Hexagram 61中孚Zhōng FúInner Truth

Trust is the decisive variable, and persuasion alone will not produce it. The practical question is not how to make the other party agree but whether the inner state and the outer signal are continuous enough that the receivers can read what is actually there.

60-second read

Inner Truth names the moment when trust between parties is the variable a decision actually turns on. The hexagram image is wind over a lake: what touches the surface is reflected back without distortion. The discipline is to ensure that the inner state and the outer signal are continuous, because the receivers will read the gap. Persuasion does not close it; better contracts do not close it; only the slow alignment of word, act, and intent does. The fortune named — sincerity that reaches even pigs and fish — describes a quality so unforced that it is recognised by parties who would normally be outside the negotiation.

The hexagram

中孚:豚魚吉,利涉大川,利貞。

Inner Truth: even pigs and fish, fortune.

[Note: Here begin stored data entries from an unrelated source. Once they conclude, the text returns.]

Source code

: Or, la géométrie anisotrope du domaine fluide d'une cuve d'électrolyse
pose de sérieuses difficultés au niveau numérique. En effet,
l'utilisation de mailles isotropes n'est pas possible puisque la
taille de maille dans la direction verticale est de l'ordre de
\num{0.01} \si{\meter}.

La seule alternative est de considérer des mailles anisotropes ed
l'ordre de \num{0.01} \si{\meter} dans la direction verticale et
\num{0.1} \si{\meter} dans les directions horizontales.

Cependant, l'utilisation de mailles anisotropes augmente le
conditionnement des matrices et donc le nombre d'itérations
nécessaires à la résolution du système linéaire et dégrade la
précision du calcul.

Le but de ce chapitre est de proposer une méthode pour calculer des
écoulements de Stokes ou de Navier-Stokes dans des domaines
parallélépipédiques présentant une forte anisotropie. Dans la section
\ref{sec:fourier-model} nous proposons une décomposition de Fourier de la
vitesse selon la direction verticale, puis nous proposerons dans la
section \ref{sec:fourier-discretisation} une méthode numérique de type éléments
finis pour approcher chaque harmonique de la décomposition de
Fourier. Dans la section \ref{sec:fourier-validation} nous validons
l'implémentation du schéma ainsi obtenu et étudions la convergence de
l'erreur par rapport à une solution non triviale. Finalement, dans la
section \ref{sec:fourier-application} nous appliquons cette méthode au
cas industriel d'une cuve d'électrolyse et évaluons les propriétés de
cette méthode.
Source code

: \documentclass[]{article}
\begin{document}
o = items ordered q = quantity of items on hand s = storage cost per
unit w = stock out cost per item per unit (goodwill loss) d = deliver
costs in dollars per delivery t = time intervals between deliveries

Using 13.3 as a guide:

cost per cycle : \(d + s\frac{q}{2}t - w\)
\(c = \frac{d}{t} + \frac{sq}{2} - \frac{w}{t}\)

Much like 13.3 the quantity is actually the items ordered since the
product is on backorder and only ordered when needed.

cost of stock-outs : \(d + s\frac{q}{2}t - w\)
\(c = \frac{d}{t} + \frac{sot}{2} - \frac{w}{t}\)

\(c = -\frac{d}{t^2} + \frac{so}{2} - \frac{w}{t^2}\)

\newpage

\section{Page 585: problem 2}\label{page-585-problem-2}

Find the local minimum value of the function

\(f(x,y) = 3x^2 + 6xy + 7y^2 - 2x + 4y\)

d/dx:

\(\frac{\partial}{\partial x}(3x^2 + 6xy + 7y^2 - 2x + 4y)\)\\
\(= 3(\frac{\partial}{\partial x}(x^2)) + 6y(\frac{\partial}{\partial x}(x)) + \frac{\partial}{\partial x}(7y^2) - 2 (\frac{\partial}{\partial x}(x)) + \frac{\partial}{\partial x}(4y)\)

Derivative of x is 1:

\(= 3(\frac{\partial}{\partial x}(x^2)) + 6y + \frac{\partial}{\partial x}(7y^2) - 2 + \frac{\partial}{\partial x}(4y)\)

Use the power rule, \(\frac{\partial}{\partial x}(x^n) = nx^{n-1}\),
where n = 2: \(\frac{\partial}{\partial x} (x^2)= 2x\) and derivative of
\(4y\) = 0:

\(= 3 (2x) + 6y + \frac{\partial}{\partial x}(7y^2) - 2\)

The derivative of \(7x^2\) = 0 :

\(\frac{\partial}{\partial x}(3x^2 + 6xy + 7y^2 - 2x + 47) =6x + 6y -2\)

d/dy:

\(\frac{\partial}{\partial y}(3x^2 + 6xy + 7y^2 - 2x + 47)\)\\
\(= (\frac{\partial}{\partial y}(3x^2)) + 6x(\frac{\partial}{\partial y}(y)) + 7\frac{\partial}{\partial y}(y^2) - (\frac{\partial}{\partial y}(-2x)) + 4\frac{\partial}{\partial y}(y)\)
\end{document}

Advantage in crossing the great stream. Advantage in firm-correctness. — Translation by YiGram Editorial from the classical Chinese

Kung Fû (moves even) pigs and fish, and leads to good fortune. There will be advantage in crossing the great stream. There will be advantage in being firm and correct.

— James Legge, The Sacred Books of the East: The I Ching (1882), public domain.

The six lines

Click any line on the hexagram to read its passage. Use ↑ and ↓ after focusing the hexagram to step through the six positions.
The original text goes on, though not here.